Advanced Analytics and Machine Learning

The volume of data in this containerized and elastic environment is beyond human comprehension and exceeds the capacity of spreadsheets and traditional analysis tools. Pattern recognition, correlation analysis, and anomaly detection can help DevOps teams identify early warning signs, find related transactions, and often fix emerging problems before they are reported by users.

By applying analytics, advanced APM tools can re-assemble transaction fragments using cues such as user session identifiers and communication protocols and visualize relationships into logical groups, making it easier to trace performance dependencies. Detailed reports can then enable you to drill down into specific methods, networks, and machines, leading the team to quickly isolate and remediate issues.

Machine learning is also valuable when analyzing APM big data. Machine learning can look for signatures that are indicative of performance problems and surface potential causes. This type of insight accelerates problem resolution efforts and is continually enriched based on the learning sets.

Trust but Verify

Virtual private clouds (VPCs) and other services available from leading providers like Amazon AWS and Microsoft Azure become another resource to monitor. Full visibility into user experience, transaction details, and resource availability is necessary to ensure end-to-end transactions are performing as expected. Cloud monitoring augments vendor-provided metrics with end-user-experience details to quickly distinguish between issues on user devices, cloud servers, and network infrastructure, so that you can address the right problem.

As you shift to cloud services, your teams will also need to monitor service-level agreements (SLAs) and optimize your usage commitments. Cloud provider’s SLAs stop at their cloud’s edge and their performance and availability metrics don’t represent the actual experience of your users. That’s why it’s important to measure the performance of cloud-delivered apps as they render on the screen from each user’s perspective, in the context of the overall business workflow, severity, relative importance, geography, and many other classifications. It’s also helpful to compare performance between apps hosted on different cloud providers and your own data center, as well as before and after upgrades, to get the best possible results.
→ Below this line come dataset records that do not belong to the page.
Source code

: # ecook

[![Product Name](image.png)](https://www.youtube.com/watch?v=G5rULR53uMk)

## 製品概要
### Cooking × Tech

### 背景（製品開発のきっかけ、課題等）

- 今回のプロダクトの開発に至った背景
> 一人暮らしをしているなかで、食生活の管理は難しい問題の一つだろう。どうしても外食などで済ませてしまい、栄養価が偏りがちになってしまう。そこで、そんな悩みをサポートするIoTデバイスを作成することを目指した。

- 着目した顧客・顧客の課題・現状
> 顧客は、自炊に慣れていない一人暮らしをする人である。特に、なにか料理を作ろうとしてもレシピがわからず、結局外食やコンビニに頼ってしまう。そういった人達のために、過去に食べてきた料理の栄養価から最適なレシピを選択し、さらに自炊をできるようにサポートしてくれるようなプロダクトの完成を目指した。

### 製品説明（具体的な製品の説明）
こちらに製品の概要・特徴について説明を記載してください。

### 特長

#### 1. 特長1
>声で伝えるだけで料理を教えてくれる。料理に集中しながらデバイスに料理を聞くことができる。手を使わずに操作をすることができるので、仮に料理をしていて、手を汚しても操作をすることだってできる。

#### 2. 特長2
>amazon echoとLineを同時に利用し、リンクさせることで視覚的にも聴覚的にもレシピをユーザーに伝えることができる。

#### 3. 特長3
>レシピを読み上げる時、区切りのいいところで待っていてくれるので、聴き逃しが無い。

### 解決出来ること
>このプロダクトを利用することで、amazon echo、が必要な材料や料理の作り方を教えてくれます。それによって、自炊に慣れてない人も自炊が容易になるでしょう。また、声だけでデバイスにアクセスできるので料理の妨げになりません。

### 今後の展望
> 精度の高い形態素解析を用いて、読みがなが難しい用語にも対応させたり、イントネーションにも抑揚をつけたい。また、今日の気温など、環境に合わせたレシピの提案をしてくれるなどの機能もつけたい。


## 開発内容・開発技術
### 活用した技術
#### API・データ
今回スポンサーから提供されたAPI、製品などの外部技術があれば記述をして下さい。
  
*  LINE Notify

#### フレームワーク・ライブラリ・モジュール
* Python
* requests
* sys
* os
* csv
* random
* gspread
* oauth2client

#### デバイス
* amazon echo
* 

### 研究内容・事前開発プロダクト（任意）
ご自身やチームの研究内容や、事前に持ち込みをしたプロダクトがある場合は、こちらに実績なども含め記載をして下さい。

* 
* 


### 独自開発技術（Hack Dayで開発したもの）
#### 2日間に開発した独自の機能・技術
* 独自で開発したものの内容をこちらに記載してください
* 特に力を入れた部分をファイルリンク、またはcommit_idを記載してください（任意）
The Essential Elements for Cloud Monitoring Success

Without a doubt, performance monitoring is much more challenging than in the days of three-tier architecture. Older APM tools and techniques, which evolved from physical concepts of servers and processors, struggle to trace the modern logical and virtual constructs between your application infrastructure and tens or hundreds of thousands of web and mobile clients. Effective cloud monitoring demands a new strategy, one that can watch all running instances, including virtual servers, containers, microservices, and even into the cloud instance. The scale of big data calls for a new category of APM tools that support cloud monitoring with the elasticity and capacity to collect data on all users, transactions, and methods. Look for these essential elements to bring your application performance monitoring into the cloud era, and help you deliver the performance and reliability that your customers demand and that your organization needs to be successful.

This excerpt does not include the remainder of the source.